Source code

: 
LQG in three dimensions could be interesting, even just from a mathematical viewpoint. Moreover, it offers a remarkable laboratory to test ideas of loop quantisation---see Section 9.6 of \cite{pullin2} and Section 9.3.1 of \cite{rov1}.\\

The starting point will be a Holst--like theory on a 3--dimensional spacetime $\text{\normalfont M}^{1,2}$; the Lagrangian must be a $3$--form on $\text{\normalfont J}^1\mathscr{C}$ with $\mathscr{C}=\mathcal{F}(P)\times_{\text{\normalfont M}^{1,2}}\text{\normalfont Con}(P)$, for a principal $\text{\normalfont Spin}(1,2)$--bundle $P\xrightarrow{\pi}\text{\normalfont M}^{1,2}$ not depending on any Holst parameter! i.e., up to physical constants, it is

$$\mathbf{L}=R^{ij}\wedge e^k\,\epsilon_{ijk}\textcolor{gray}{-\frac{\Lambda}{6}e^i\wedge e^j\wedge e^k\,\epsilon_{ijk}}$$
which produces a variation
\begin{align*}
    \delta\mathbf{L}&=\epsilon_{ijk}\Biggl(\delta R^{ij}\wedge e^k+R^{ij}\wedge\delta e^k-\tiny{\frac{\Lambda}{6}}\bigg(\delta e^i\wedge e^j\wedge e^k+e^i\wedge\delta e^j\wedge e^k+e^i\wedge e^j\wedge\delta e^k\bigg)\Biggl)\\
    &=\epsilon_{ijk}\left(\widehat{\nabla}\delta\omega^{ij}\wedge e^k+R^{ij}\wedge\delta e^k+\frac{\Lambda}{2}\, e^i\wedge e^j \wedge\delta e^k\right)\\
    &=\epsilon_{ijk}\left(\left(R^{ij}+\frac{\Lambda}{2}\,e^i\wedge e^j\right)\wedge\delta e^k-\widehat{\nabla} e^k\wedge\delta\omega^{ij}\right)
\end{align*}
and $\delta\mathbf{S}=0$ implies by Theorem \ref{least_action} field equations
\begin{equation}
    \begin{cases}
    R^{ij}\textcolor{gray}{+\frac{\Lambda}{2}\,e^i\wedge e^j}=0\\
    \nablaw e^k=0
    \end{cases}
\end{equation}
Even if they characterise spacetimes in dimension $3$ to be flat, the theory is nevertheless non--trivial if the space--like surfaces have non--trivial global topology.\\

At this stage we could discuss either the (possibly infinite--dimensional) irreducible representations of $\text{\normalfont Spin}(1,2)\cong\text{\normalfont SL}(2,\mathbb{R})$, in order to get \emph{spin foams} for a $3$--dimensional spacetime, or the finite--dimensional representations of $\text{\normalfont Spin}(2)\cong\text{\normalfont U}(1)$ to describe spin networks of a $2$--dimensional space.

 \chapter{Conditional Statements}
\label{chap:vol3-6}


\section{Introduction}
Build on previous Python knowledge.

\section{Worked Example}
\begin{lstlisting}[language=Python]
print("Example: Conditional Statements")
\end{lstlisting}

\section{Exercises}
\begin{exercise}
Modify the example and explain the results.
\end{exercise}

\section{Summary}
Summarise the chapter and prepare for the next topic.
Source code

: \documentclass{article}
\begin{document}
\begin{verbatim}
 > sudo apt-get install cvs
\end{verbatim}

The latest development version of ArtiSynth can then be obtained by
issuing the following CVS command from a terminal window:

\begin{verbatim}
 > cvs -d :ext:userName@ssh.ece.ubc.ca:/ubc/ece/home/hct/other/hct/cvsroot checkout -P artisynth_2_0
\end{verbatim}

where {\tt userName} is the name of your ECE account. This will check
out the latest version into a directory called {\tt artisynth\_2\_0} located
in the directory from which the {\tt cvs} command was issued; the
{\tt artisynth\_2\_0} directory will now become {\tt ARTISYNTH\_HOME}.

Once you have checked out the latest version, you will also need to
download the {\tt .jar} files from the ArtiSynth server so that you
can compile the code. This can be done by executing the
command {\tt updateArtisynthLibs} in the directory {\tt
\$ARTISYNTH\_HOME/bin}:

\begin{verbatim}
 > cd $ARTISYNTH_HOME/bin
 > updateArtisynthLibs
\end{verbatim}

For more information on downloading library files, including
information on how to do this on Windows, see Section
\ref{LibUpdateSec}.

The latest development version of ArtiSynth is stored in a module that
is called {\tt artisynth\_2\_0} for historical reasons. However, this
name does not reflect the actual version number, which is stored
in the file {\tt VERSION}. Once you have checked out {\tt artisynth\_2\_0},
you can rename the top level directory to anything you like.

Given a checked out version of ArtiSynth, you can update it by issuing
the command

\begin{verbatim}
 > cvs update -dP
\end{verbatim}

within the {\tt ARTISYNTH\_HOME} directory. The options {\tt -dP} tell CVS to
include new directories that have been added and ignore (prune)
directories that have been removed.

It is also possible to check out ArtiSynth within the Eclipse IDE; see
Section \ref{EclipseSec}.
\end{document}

----

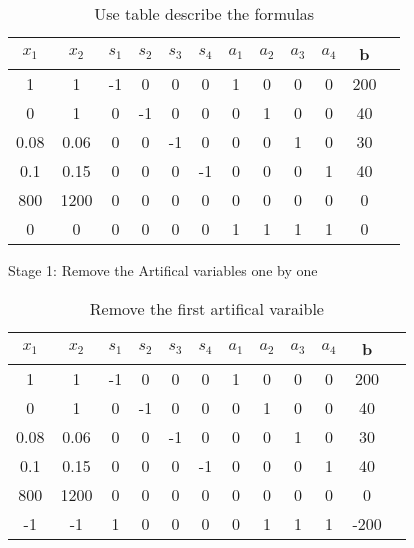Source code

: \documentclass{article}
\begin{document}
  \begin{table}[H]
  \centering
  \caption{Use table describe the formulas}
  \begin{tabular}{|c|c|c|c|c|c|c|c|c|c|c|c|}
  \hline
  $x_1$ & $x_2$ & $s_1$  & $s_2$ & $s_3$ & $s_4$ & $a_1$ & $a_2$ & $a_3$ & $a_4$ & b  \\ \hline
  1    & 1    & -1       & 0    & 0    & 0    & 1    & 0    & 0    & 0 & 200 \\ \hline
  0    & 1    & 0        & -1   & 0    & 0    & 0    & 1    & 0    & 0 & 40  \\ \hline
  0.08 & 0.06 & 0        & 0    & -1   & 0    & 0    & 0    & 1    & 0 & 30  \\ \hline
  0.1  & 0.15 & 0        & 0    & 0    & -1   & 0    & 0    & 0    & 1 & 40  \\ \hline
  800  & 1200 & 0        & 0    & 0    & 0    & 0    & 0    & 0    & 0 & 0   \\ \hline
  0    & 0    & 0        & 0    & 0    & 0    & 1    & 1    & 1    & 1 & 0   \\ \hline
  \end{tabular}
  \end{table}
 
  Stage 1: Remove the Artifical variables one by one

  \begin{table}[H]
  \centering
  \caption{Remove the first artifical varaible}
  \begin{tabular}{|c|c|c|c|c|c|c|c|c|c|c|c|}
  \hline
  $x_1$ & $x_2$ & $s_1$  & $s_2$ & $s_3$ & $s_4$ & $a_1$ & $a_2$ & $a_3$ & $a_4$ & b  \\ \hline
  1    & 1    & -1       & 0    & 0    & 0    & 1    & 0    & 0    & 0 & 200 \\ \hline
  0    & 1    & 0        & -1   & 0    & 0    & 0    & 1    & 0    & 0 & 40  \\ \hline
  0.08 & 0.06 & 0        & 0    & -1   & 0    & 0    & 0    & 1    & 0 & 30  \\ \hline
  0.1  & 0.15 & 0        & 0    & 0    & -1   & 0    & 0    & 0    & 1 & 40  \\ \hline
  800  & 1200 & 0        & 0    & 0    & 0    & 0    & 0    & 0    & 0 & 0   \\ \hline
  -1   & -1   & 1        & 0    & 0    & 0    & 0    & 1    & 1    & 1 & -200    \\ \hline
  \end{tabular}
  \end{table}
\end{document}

----

» **Task item**
Consider the material above. Report how many of its lines contain the word "latest", and nothing more.

» **Output for this exercise**
4